L'angolo di Freddie

SATIRA

La Malindi di Cianni Pino: Susan e l'aragosta

Non tutti gli italiani in Kenya sono così...ce n'è anche di peggio!

03-09-2017 di Cianni Pino

Ieri sera ho andato al ristorante con Susan, la mia fidanzata alta, per festeggiare il mio primo anno versato di Malindi.
Hanno passato dodici mesi da quando ho sceso per la prima volta dall’aereo e ho visto tutti quei neri che sorridevano e anch’io ho iniziato a sorridere, anche se non capivo che cacchiolina c’era da sorridere sempre.
Comunque ieri siamo andati a manciare in uno dei più lussureggianti ristoranti italiani di Malindi.
Sapevo di fare una soppressa speciale a Susan, quando le ho pro imposto di manciare l’aragosta alla accattala, che non è che la devi prendere al volo…si chiama così o qualche quale di simile.
Comunque Susan s’a fatto una faccia davvero soppressa…ha sorriso ma poco, era sballordita perché stava la prima volta che aveva per manciare un’aragosta.
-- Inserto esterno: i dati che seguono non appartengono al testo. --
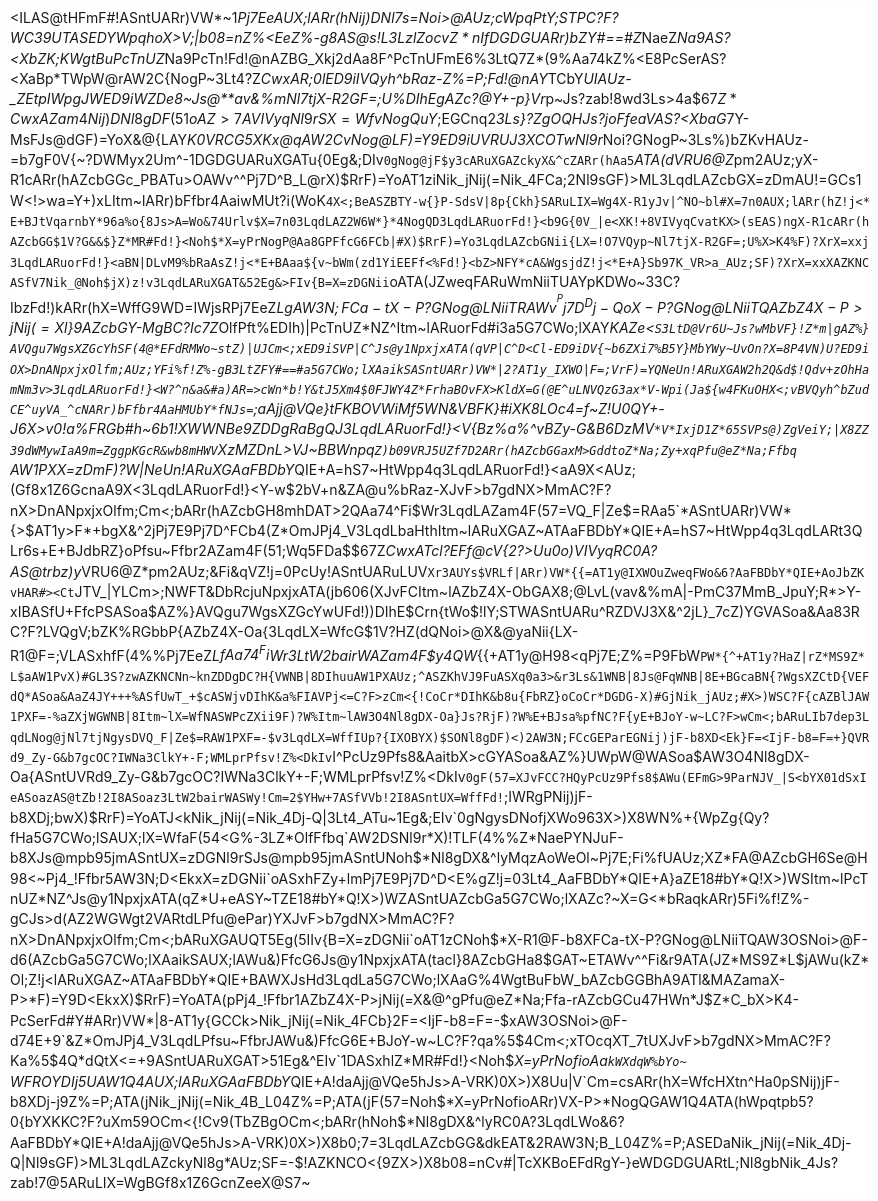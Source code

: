 <ILAS@tHFmF#!ASntUARr)VW*~1*Pj7EeAUX;lARr(hNij)DNl7s=Noi>@AUz;cWpqPtY;STPC?F?WC39UTASEDYWpqhoX>V;|b08=nZ%<EeZ%-g8AS@s!L3LzlZ$ocvZ*nIfDGDGUARr)bZ%<EeZ%;5FD?K10ASH7mASED4F-b{DNii`=X=yPEARr(hX=WgAZ!j=0Pfsu~FmF#FItm~lARr(~F(5r4Q)P5RZ)|UJASfUwTP1T{Cm<ytCoCW*ATA(kZ)t8IC?IoXbRZ}oZ*MR#Fi%e~FfeaVATA(taBOLGASfUwBPSp!ASoazAS@s!QEYTWZ)|UJCm<;bARr(hAa8F^Pj7EeFd!>EAR-_ob0Q!mAW1O_ARr(hAZcbGHZmYBAT}~OAWv@~B_K&LF==T@X)!TrF-agQAWv@!ARr(hZ!j<*Js@y1NpxjxATA(dY;SI5ASenTY++($Y#==#Z*NaeZ*Na9AS?<XbZK;KWgtBuPcTnUZ*Na9PcTn!Fd!@nAZBG_Xkj2dAa8F^PcTnUFmE6%3LtQ7Z*(9%Aa74kZ%<E8PcSerAS?<XaBp*TWpW@rAW2C{NogP~3Lt4?Z*CwxAR;0lED9iIVQyh^bRaz-Z%=P;Fd!@nAY*TCbY*UIAUz-_ZEtpIWpgJWED9iWZDe8~Js@**av&%mNl7tjX-R2GF=;U%DIhEgAZc?@Y+-p}Vr*p~Js?zab!8wd3Ls>4a$$67Z*CwxAZam4Nij)DNl8gDF(51oAZ>7AVIVyqNl9rSX=WfvNogQuY;$EGCnq2*3Ls}?ZgOQHJs?joFfeaVAS?<XbaG*7Y-MsFJs@dGF)=YoX&@{LAY*K0VRCG5XKx@qAW2CvNog@LF)=Y9ED9iUVRUJ3XCOTwNl9r*Noi?GNogP~3Ls%)bZKvHAUz-=b7gF0V{~?DWMyx2Um^-1DGDGUARuXGATu{0Eg&;DIv`0gNog@jF$y3cARuXGAZckyX&^cZARr(hAa5`*ATA(dVRU6@Z*pm2AUz;yX-R1cARr(hAZcbGGc_PBATu>OAWv^^Pj7D^B_L@rX)$RrF)=YoAT1ziNik_jNij(=Nik_4FCa;2Nl9sGF)>ML3LqdLAZcbGX=zDmAU!=GCs1W<!>wa=Y+)xLItm~lARr)bFfbr4AaiwMUt?i(WoK`4X<;BeASZBTY-w{}P-SdsV|8p{Ckh}SARuLIX=Wg4X-R1yJv|^NO~bl#X=7n0AUX;lARr(hZ!j<*E+BJtVqarnbY*96a%o{8Js>A=Wo&74Urlv$X=7n03LqdLAZ2W6W*}*4NogQD3LqdLARuorFd!}<b9G{0V_|e<XK!+8VIVyqCvatKX>(sEAS)ngX-R1cARr(hAZcbGG$1V?G&&$}Z*MR#Fd!}<Noh$*X=yPrNogP@Aa8GPFfcG6FCb|#X)$RrF)=Yo3LqdLAZcbGNii{LX=!O7VQyp~Nl7tjX-R2GF=;U%X>K4%F)?XrX=xxj3LqdLARuorFd!}<aBN|DLvM9%bRaAsZ!j<*E+BAaa${v~bWm(zd1YiEEFf<%Fd!}<bZ>NFY*cA&WgsjdZ!j<*E+A}Sb97K_VR>a_AUz;SF)?XrX=xxXAZKNCASfV7Nik_@Noh$jX)z!v3LqdLARuXGAT&52Eg&>FIv{B=X=zDGNii`oATA(JZweqFARuWmNiiTUAYpKDWo~33C?IbzFd!)kARr(hX=WffG9WD=IWjsRPj7EeZ*L$gAW3N;FCa-tX-P?GNog@LNiiTRAWv^^Pj7D^Dj-QoX-P?GNog@LNiiTQAZbZ4X-P>jNij(=X$l}9AZcbGY-MgBC?Ic7Z*OlfPft%EDIh)|PcTnUZ*NZ^Itm~lARuorFd#i3a5G7CWo;lXAY*KAZe<`S3LtD@Vr6U~Js?wMbVF}!Z*m|gAZ%}AVQgu7WgsXZGcYhSF(4@*EFdRMWo~stZ)|UJCm<;xED9iSVP|C^Js@y1NpxjxATA(qVP|C^D<Cl-ED9iDV{~b6ZXi7%B5Y}MbYWy~UvOn?X=8P4VN)U?ED9iOX>DnANpxjxOlfm;AUz;YFi%f!Z%-gB3LtZFY#==#a5G7CWo;lXAaikSASntUARr)VW*|2?AT1y_IXWO|F=;VrF)=YQNeUn!ARuXGAW2h2Q&d$!Qdv+zOhHamNm3v>3LqdLARuorFd!}<W?^n&a&#a)AR=>cWn*b!Y&tJ5Xm4$0FJWY4Z*FrhaBOvFX>KldX=G(@E^uLNVQzG3ax*V-Wpi(Ja${w4FKuOHX<;vBVQyh^bZudCE^uyVA_^cNARr)bFfbr4AaHMUbY*fNJs=`;aAjj@VQe}tFKBOVWiMf5WN&VBFK}#iXK8LOc4=f~Z!U0QY+-J6X>v0!a%FRGb#h~6b1!XWWNBe9ZDDgRaBgQJ3LqdLARuorFd!}<V{Bz%a%^vBZy-G&B6DzMV`*V*IxjD1Z*65SVPs@)ZgVeiY;|X8ZZ39dWMywIaA9m=ZggpKGcR&wb8mHWV`XzMZDnL>VJ~BBWnpq`Z)b09VRJ5UZf7D2ARr(hAZcbGGaxM>GddtoZ*Na;Zy+xqPfu@eZ*Na;Ffbq`AW1PXX=zDmF)?W|NeUn!ARuXGAaFBDbY*QIE+A=hS7~HtWpp4q3LqdLARuorFd!}<aA9X<AUz;(Gf8x1Z6GcnaA9X<3LqdLARuorFd!}<Y-w$2bV+n&ZA@u%bRaz-XJvF>b7gdNX>MmAC?F?nX>DnANpxjxOlfm;Cm<;bARr(hAZcbGH8mhDAT>2QAa74^Fi$Wr3LqdLAZam4F(57=VQ_F|Ze$=RAa5`*ASntUARr)VW*{>$AT1y>F*+bgX&^2jPj7E9Pj7D^FCb4(Z*OmJPj4_V3LqdLbaHthItm~lARuXGAZ~ATAaFBDbY*QIE+A=hS7~HtWpp4q3LqdLARt3QLr6s+E+BJdbRZ}oPfsu~Ffbr2AZam4F(51;Wq5FDa$$67Z*CwxATcl?EFf@cV{2?>Uu0o)VIVyqRC0A?AS@trbz)y*VRU6@Z*pm2AUz;&Fi&qVZ!j=0PcUy!ASntUARuLUV`Xr3AUYs$VRLf|ARr)VW*{{=AT1y@IXWOuZweqFWo&6?AaFBDbY*QIE+AoJbZKvHAR#><Ct`JTV_|YLCm>;NWFT&DbRcjuNpxjxATA(jb606(XJvFCItm~lAZbZ4X-ObGAX8;@LvL(vav&%mA|-PmC37MmB_JpuY;R*>Y-xIBASfU+FfcPSASoa$AZ%}AVQgu7WgsXZGcYwUFd!))DIhE$Crn{tWo$!lY;STWASntUARu^RZDVJ3X&^2jL}_7cZ)YGVASoa&Aa83RC?F?LVQgV;bZK%RGbbP{AZbZ4X-Oa{3LqdLX=WfcG$1V?HZ(dQNoi>@X&@yaNii{LX-R1@F=;VLASxhfF(4%%Pj7EeZ*L$fAa74^Fi$Wr3LtW2bairWAZam4F$y4QW*{{+AT1y@H98<qPj7E;Z%=P9FbW`PW*{^+AT1y?HaZ|rZ*MS9Z*L$aAW1PvX)#GL3S?zwAZKNCNn~knZDDgDC?H{VWNB|8DIhuuAW1PXAUz;^ASZKhVJ9FuASXq0a3>&r3Ls&1WNB|8Js@FqWNB|8E+BGcaBN{?WgsXZCtD{VEFdQ*ASoa&AaZ4JY+++%ASfUwT_+$cASWjvDIhK&a%FIAVPj<=C?F>zCm<{!CoCr*DIhK&b8u{FbRZ}oCoCr*DGDG-X)#GjNik_jAUz;#X>)WSC?F{cAZBlJAW1PXF=-%aZXjWGWNB|8Itm~lX=WfNASWPcZXii9F)?W%Itm~lAW3O4Nl8gDX-Oa}Js?RjF)?W%E+BJsa%pfNC?F{yE+BJoY-w~LC?F>wCm<;bARuLIb7dep3LqdLNog@jNl7tjNgysDVQ_F|Ze$=RAW1PXF=-$v3LqdLX=WffIUp?{IXOBYX)$SONl8gDF)<)2AW3N;FCcGEParEGNij)jF-b8XD<Ek}F=<IjF-b8=F=+}QVRd9_Zy-G&b7gcOC?IWNa3ClkY+-F;WMLprPfsv!Z%<DkIv`I^PcUz9Pfs8&AaitbX>cGYASoa&AZ%}UWpW@WASoa$AW3O4Nl8gDX-Oa{ASntUVRd9_Zy-G&b7gcOC?IWNa3ClkY+-F;WMLprPfsv!Z%<DkIv`0gF(57=XJvFCC?HQyPcUz9Pfs8$AWu(EFmG>9ParNJV_|S<bYX01dSxIeASoazAS@tZb!2I8ASoaz3LtW2bairWASWy!Cm=2$YHw+7ASfVVb!2I8ASntUX=WffFd!`;IWRgPNij)jF-b8XDj;bwX)$RrF)=YoATJ<kNik_jNij(=Nik_4Dj-Q|3Lt4_ATu~1Eg&;EIv`0gNgysDNofjXWo963X>)X8WN%+{WpZg{Qy?fHa5G7CWo;lSAUX;lX=WfaF(54<G%-3LZ*OlfFfbq`AW2DSNl9r*X)!TLF(4%%Z*NaePYNJuF-b8XJs@mpb95jmASntUX=zDGNl9rSJs@mpb95jmASntUNoh$*Nl8gDX&^lyMqzAoWeOl~Pj7E;Fi%fUAUz;XZ*FA@AZcbGH6Se@H98<~Pj4_!Ffbr5AW3N;D<EkxX=zDGNii`oASxhFZy+lmPj7E9Pj7D^D<E%gZ!j=03Lt4_AaFBDbY*QIE+A}aZE18#bY*Q!X>)WSItm~lPcTnUZ*NZ^Js@y1NpxjxATA(qZ*U+eASY~TZE18#bY*Q!X>)WZASntUAZcbGa5G7CWo;lXAZc?~X=G<*bRaqkARr)5Fi%f!Z%-gCJs>d(AZ2WGWgt2VARtdLPfu@ePar)YXJvF>b7gdNX>MmAC?F?nX>DnANpxjxOlfm;Cm<;bARuXGAUQT5Eg(5IIv{B=X=zDGNii`oAT1zCNoh$*X-R1@F-b8XFCa-tX-P?GNog@LNiiTQAW3OSNoi>@F-d6(AZcbGa5G7CWo;lXAaikSAUX;lAWu&)FfcG6Js@y1NpxjxATA(tacl}8AZcbGHa8$GAT~ETAWv^^Fi&r9ATA(JZ*MS9Z*L$jAWu(kZ*Ol;Z!j<lARuXGAZ~ATAaFBDbY*QIE+BAWXJsHd3LqdLa5G7CWo;lXAaG%4WgtBuFbW_bAZcbGGBhA9ATl&MAZamaX-P>*F)=Y9D<EkxX)$RrF)=YoATA(pPj4_!Ffbr1AZbZ4X-P>jNij(=X&@^gPfu@eZ*Na;Ffa-rAZcbGCu47HWn*J$Z*C_bX>K4-PcSerFd#Y#ARr)VW*|8-AT1y{GCCk>Nik_jNij(=Nik_4FCb}2F=<IjF-b8=F=-$xAW3OSNoi>@F-d74E+9`&Z*OmJPj4_V3LqdLPfsu~FfbrJAWu&)FfcG6E+BJoY-w~LC?F?qa%5$4Cm<;xTOcqXT_7tUXJvF>b7gdNX>MmAC?F?Ka%5$4Q*dQtX<=+9ASntUARuXGAT>51Eg&^EIv`1DASxhlZ*MR#Fd!}<Noh$*X=yPrNofioAa`kWXdqW%bYo~`WFROYDIj5UAW1Q4AUX;lARuXGAaFBDbY*QIE+A!daAjj@VQe5hJs>A-VRK)0X>)X8Uu|V`Cm=csARr(hX=WfcHXtn^Ha0pSNij)jF-b8XDj-j9Z%=P;ATA(jNik_jNij(=Nik_4B_L04Z%=P;ATA(jF(57=Noh$*X=yPrNofioARr)VX-P>*NogQGAW1Q4ATA(hWpqtpb5?0{bYXKKC?F?uXm59OCm<{!Cv9(TbZBgOCm<;bARr(hNoh$*Nl8gDX&^lyRC0A?3LqdLWo&6?AaFBDbY*QIE+A!daAjj@VQe5hJs>A-VRK)0X>)X8b0;7=3LqdLAZcbGG&dkEAT&2RAW3N;B_L04Z%=P;ASEDaNik_jNij(=Nik_4Dj-Q|Nl9sGF)>ML3LqdLAZckyNl8g*AUz;SF=-$!AZKNCO<{9ZX>)X8b08=nCv#|TcXKBoEFdRgY-}eWDGDGUARtL;Nl8gbNik_4Js?zab!7@5ARuLIX=WgBGf8x1Z6GcnZeeX@S7~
Con un vilo di foce ha sussurrato “cicchen?”.
“…si amore, butta la cicca e sciacquati la bocca con questo vino bianco sudafricano, che tra poco arriva l’aragostella”. 
Io invece ho molto nostalgico della cucina di mia madre e sono ordinato gli spaghetti alla puttanesca.
E non fate battute sceme su mia madre che vi spezzo i denti.
E chi vuol capire, può essere capito.
Mentre mi manciavo gli spaghetti, mi fissavo a guardare la bella Susan, con le sue labbra sessuali, la sua pelle debbano morbido, che assaggiava l’aragosta, e aveva lo stesso sguardo stasiato di quando me lo ha…vabbè, questo non si può scrivere ma si può dire a voce.
Prendeva pezzettini piccoli di aragosta perché voleva farsela durare più a lungo, e masticava piano per sentire tutto il sapore di questo pesce un po’ crostaccio che a me non piace ma so che ha fantastico. 
“Com’è, buona, amore?”
“Yes”
“Ma come, solo yes?”
“No, it’s very nice”
“Ecco, così va meglio, con quello che mi costa. La prossima volta assaggerai i camberoni”
Porca miseria! Susan mi sviene lì davanti a tutti al ristorante! I camerieri l’aiutano a rialzarsi, sono stato pulsivo a fargli un’altra soppressa, ma io sono fatto così, quando vedo una mia donna felice, devo subito esagerare.
Quella dei camberoni me la potevo tenermela per un’altra occasione.
Un peccato, perché Susan dice al cameriere che non se la sente più di manciare l’aragosta…la appena toccata…mamma mia che spreco, se mi vedesse mio padre mi sputerebbe nel piatto in cui ho manciato io, e non è bello sputare sulla puttanesca. 
La vita però è così, dico alla mia Susan: sempre la prima volta che si gusta qualche qualcosa, si rimane un po’ a metà.
Anche io la prima volta che sono fatto l’amore, non è proprio che mi sembrava bellobbello.
Anche la signora Nunzia, che stava al piano di sopra e agitava quel ventaglio enorme, che era meglio perché così non le vedevo i nei in bassorilievo della faccia, non mi sembrava che si divertiva, anche se per lei non era la prima volta…ahaha proprio no!
Comunque, con Susan la prima volta invece è stata bellissima e mi ho innamorato, ma non troppo però mi sono fatto piacere che lei hai innamorato di me.
Si vede che lei ci tiene a me, perché la mattina mi porta la colazione a letto e poi si lava i denti con il mio spazzolino, che è un fatto molto infimo ma a me fa piacere perché si crea quella complicità che ci rende complici ma non di una rapina come usa dalle mie parti. 
Prima di Susan ho conosciuto qualche tante altre ragazze, ma nessuna ha come a lei.
Mi sa portato al suo villaggio che non è turistico, a conoscere la sorella che sta tanto male anche se non sembra e mancia due pacchi di medicine che compro io al giorno, poi i nipoti e poi uno africano grande e grosso che lei ha abbracciato tanto perché dice che è suo fratello che non vedeva da un anno. 
Qualche quasi ho deciso: io me la sposo a Susan.
Sempre che supera la prova camberoni senza svenire ancora.